## What is required
Copy out each line below in which the string "eine" appears.

## Exercise material
________________

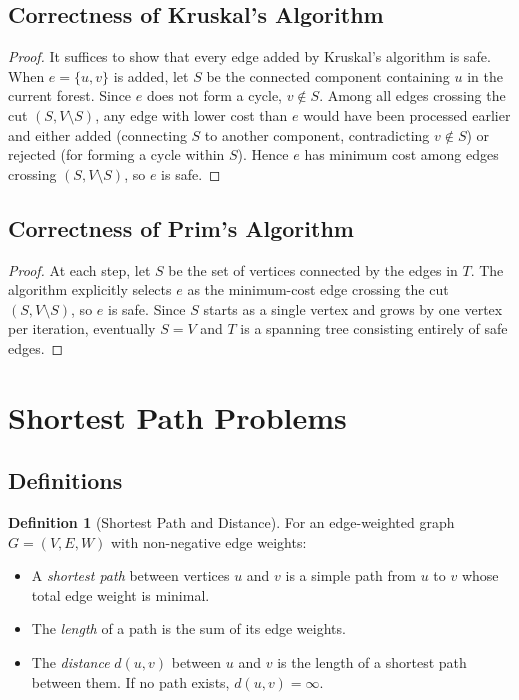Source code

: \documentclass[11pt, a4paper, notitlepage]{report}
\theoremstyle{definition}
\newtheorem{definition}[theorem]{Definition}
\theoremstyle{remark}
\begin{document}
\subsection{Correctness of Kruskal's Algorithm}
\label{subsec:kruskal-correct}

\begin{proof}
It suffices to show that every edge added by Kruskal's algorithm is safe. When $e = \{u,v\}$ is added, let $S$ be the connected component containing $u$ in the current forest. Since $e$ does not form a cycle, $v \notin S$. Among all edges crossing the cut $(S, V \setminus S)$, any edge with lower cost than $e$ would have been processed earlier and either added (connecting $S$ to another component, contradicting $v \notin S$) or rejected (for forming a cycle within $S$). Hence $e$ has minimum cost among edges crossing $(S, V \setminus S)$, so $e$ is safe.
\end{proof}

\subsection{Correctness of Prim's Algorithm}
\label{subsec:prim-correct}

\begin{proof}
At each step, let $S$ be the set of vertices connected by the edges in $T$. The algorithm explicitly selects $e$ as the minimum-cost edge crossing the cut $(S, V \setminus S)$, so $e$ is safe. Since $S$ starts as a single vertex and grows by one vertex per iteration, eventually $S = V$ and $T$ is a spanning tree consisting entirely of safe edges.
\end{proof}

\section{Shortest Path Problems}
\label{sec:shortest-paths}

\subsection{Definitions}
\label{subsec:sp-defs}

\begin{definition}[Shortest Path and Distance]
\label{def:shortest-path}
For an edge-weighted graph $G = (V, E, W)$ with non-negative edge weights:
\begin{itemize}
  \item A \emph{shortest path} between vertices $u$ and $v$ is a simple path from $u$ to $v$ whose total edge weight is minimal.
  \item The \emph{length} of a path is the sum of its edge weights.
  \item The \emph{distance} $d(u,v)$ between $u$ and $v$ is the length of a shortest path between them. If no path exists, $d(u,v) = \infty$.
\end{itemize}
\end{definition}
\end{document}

________________

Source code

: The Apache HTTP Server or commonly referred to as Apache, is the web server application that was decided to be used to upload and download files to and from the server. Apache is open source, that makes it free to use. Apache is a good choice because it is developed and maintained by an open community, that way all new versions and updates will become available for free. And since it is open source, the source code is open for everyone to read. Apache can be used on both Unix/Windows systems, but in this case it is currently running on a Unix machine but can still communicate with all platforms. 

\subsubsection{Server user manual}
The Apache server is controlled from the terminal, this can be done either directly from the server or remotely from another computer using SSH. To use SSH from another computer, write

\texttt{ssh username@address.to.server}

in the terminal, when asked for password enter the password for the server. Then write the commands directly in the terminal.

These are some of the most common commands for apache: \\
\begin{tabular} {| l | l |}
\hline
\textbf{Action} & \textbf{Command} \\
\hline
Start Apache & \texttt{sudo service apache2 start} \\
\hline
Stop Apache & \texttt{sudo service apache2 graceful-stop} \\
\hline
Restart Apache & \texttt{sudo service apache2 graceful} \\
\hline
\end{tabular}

________________

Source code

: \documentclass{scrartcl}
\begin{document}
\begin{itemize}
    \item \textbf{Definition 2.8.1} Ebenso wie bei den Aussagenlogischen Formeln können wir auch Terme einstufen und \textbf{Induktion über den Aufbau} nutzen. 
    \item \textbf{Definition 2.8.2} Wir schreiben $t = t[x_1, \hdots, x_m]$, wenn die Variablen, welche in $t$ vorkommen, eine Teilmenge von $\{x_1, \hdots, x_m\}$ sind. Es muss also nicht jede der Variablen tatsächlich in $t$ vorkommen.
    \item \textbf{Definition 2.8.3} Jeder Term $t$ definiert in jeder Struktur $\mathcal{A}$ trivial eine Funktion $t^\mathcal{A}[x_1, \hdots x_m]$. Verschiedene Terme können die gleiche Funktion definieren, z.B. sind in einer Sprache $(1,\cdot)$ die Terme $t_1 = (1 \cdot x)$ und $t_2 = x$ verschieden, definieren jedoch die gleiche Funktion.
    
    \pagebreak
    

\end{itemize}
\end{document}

________________

## Task solution
    \item \textbf{Definition 2.8.2} Wir schreiben $t = t[x_1, \hdots, x_m]$, wenn die Variablen, welche in $t$ vorkommen, eine Teilmenge von $\{x_1, \hdots, x_m\}$ sind. Es muss also nicht jede der Variablen tatsächlich in $t$ vorkommen.
    \item \textbf{Definition 2.8.3} Jeder Term $t$ definiert in jeder Struktur $\mathcal{A}$ trivial eine Funktion $t^\mathcal{A}[x_1, \hdots x_m]$. Verschiedene Terme können die gleiche Funktion definieren, z.B. sind in einer Sprache $(1,\cdot)$ die Terme $t_1 = (1 \cdot x)$ und $t_2 = x$ verschieden, definieren jedoch die gleiche Funktion.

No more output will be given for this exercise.